> _Assignment_
Given the listing below, write out exactly the lines starting with the line that has "movie frames (color, faces, language, and" and going on through the line that has "Given that this", both kept.

> _Data extract_
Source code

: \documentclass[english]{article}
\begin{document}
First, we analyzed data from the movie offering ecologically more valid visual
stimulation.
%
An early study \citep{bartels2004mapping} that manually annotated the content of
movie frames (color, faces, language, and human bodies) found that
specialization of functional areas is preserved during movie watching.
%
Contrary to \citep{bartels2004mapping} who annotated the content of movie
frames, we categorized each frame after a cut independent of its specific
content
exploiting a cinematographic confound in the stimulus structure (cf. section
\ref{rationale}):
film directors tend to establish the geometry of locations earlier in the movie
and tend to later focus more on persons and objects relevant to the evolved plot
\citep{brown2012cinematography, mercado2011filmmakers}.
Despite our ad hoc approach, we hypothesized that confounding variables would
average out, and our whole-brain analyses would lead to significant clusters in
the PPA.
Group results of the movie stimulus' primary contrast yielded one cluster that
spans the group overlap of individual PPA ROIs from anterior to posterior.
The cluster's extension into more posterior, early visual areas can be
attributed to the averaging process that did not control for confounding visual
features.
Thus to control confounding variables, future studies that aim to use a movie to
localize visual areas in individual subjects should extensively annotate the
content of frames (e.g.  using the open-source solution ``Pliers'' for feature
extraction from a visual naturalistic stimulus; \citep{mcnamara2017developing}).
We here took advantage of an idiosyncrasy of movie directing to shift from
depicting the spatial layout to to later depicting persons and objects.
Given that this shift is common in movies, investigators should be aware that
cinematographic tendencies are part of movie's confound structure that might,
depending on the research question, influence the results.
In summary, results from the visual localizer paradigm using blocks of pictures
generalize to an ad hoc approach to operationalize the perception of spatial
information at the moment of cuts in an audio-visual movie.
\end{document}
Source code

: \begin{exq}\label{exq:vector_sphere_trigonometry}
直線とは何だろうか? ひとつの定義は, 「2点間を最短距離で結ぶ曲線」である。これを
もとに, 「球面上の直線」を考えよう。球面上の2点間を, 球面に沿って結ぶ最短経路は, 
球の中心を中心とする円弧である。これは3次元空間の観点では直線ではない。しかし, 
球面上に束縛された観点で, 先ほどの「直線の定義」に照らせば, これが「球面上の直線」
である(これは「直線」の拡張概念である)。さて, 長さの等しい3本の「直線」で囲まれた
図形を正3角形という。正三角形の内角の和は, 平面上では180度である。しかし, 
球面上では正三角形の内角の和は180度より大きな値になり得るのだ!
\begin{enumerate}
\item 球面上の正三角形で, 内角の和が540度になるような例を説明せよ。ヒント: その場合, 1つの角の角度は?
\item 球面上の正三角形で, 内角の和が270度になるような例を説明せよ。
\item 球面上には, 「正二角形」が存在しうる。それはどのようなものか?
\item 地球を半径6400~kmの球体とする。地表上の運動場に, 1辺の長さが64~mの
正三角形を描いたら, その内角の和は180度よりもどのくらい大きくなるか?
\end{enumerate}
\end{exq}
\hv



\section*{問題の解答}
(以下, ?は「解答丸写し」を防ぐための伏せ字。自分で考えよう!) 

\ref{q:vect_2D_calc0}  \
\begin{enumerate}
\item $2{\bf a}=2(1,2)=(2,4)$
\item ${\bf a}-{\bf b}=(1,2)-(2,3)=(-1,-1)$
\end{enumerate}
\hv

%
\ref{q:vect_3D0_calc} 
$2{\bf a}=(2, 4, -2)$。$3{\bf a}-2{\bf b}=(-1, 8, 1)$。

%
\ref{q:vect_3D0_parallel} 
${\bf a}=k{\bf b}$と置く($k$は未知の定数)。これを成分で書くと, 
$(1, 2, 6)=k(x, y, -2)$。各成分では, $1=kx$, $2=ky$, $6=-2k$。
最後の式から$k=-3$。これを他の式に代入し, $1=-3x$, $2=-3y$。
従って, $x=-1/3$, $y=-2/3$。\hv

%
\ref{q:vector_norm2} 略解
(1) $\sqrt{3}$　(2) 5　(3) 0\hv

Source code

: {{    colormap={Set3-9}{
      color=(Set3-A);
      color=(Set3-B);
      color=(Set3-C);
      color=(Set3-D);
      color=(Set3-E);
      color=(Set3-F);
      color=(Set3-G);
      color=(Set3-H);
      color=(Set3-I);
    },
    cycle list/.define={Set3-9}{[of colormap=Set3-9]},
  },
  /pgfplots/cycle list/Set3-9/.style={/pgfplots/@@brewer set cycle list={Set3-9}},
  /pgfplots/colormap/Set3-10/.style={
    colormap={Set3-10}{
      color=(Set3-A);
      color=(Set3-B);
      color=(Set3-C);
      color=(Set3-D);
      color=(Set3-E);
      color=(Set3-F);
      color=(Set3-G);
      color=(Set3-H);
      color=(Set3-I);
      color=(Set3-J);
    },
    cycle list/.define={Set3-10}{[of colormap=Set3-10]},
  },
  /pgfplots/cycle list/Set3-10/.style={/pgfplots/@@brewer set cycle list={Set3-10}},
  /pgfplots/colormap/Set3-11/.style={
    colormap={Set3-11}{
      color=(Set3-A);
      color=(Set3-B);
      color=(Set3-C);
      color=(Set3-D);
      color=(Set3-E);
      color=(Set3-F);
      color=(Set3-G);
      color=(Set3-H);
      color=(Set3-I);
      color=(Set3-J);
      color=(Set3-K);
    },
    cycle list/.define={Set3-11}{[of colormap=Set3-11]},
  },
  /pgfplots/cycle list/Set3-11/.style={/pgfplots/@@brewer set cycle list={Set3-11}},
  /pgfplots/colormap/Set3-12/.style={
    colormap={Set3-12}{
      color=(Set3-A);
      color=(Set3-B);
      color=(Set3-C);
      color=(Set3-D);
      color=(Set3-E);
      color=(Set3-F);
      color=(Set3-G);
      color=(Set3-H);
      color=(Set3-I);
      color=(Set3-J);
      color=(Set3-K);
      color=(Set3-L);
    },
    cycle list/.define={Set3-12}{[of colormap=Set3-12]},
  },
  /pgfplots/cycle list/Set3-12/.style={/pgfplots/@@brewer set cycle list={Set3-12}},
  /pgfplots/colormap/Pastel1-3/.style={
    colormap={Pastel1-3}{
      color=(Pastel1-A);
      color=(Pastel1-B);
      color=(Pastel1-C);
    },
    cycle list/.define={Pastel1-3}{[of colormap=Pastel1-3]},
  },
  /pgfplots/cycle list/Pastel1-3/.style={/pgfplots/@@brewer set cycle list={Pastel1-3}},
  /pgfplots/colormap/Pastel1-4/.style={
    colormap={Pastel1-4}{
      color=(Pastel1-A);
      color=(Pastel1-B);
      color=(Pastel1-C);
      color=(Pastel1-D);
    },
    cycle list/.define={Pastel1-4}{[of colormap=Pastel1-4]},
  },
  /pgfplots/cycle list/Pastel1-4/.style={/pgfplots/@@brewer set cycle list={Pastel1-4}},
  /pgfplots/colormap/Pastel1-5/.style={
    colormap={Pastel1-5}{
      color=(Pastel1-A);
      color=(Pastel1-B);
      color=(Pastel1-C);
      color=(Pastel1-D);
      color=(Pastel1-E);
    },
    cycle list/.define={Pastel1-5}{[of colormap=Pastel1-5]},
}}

> _Finished exercise_
movie frames (color, faces, language, and human bodies) found that
specialization of functional areas is preserved during movie watching.
%
Contrary to \citep{bartels2004mapping} who annotated the content of movie
frames, we categorized each frame after a cut independent of its specific
content
exploiting a cinematographic confound in the stimulus structure (cf. section
\ref{rationale}):
film directors tend to establish the geometry of locations earlier in the movie
and tend to later focus more on persons and objects relevant to the evolved plot
\citep{brown2012cinematography, mercado2011filmmakers}.
Despite our ad hoc approach, we hypothesized that confounding variables would
average out, and our whole-brain analyses would lead to significant clusters in
the PPA.
Group results of the movie stimulus' primary contrast yielded one cluster that
spans the group overlap of individual PPA ROIs from anterior to posterior.
The cluster's extension into more posterior, early visual areas can be
attributed to the averaging process that did not control for confounding visual
features.
Thus to control confounding variables, future studies that aim to use a movie to
localize visual areas in individual subjects should extensively annotate the
content of frames (e.g.  using the open-source solution ``Pliers'' for feature
extraction from a visual naturalistic stimulus; \citep{mcnamara2017developing}).
We here took advantage of an idiosyncrasy of movie directing to shift from
depicting the spatial layout to to later depicting persons and objects.
Given that this shift is common in movies, investigators should be aware that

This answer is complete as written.